Dataset entries:
════

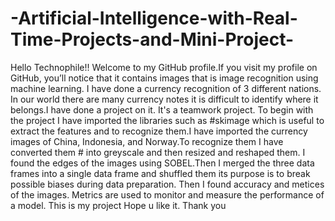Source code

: # -Artificial-Intelligence-with-Real-Time-Projects-and-Mini-Project-
Hello Technophile!! Welcome to my GitHub profile.If you visit my profile on GitHub, you’ll notice that it contains images that is image recognition using machine learning. I have done a currency recognition of 3 different nations.
In our world there are many currency notes it is difficult to identify where it belongs.I have done a project on it.
It's a teamwork project.
To begin with the project I have imported the libraries such as #skimage which is useful to extract the features and to recognize them.I have imported the currency images of China, Indonesia, and Norway.To recognize them I have converted them # into greyscale and then resized and reshaped them. I found the edges of the images using SOBEL.Then I merged the three data frames into a single data frame and shuffled them its purpose is to break possible biases during data preparation. Then I found accuracy and metices of the images. Metrics are used to monitor and measure the performance of a model. This is my project Hope u like it. Thank you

════

▶ [Exercise instructions]: Your task is to set down every entry exactly, leaving out any picture it contains.

▶ [Solution]:
Source code

: # -Artificial-Intelligence-with-Real-Time-Projects-and-Mini-Project-
Hello Technophile!! Welcome to my GitHub profile.If you visit my profile on GitHub, you’ll notice that it contains images that is image recognition using machine learning. I have done a currency recognition of 3 different nations.
In our world there are many currency notes it is difficult to identify where it belongs.I have done a project on it.
It's a teamwork project.
To begin with the project I have imported the libraries such as #skimage which is useful to extract the features and to recognize them.I have imported the currency images of China, Indonesia, and Norway.To recognize them I have converted them # into greyscale and then resized and reshaped them. I found the edges of the images using SOBEL.Then I merged the three data frames into a single data frame and shuffled them its purpose is to break possible biases during data preparation. Then I found accuracy and metices of the images. Metrics are used to monitor and measure the performance of a model. This is my project Hope u like it. Thank you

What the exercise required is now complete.